Activity:
What do the lines say from the start of the entries through the one containing "### ADR References"? Repeat them exactly.
Data records Block Start
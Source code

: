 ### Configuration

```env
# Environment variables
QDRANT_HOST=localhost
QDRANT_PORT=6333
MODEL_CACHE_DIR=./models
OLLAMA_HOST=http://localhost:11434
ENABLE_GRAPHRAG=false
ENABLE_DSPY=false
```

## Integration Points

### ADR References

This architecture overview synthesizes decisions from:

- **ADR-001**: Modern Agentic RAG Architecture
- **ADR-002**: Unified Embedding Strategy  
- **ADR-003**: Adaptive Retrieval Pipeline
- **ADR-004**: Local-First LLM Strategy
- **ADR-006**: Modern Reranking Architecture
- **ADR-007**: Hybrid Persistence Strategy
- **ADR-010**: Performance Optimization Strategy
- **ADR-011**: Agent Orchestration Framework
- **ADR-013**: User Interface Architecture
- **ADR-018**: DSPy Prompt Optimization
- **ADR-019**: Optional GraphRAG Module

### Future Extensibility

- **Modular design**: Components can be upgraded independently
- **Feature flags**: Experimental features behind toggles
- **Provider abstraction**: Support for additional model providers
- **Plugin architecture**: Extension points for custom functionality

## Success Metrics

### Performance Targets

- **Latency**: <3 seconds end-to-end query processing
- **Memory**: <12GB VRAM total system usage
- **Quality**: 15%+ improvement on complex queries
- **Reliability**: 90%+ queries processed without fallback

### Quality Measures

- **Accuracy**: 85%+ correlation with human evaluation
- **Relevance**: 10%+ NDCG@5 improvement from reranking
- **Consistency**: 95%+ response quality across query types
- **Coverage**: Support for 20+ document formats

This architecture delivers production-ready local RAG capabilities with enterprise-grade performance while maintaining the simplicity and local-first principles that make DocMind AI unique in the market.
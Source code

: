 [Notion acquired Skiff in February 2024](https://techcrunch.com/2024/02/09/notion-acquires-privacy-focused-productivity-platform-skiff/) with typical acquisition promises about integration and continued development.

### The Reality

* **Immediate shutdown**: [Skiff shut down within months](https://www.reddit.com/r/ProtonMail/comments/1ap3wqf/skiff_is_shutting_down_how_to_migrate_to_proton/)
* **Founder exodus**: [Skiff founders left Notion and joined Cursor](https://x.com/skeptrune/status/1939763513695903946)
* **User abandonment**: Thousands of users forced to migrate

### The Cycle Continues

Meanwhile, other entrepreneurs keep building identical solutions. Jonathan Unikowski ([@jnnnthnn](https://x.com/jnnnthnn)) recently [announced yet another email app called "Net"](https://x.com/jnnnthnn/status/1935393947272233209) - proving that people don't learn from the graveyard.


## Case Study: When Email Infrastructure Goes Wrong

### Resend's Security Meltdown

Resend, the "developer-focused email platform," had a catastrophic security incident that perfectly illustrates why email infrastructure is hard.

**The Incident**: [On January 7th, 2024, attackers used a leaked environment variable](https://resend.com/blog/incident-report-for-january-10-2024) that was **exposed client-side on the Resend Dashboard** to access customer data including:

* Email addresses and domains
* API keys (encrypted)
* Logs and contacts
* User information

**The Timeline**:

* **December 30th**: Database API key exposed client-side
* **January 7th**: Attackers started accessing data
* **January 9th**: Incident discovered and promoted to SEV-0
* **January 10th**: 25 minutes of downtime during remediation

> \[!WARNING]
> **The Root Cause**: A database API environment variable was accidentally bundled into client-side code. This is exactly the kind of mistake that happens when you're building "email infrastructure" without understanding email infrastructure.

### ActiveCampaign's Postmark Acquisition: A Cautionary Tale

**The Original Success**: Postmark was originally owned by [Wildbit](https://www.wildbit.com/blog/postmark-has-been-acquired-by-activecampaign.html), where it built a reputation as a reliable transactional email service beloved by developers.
Data records Block End
The answer:
Source code

: ### Configuration

```env
# Environment variables
QDRANT_HOST=localhost
QDRANT_PORT=6333
MODEL_CACHE_DIR=./models
OLLAMA_HOST=http://localhost:11434
ENABLE_GRAPHRAG=false
ENABLE_DSPY=false
```

## Integration Points

### ADR References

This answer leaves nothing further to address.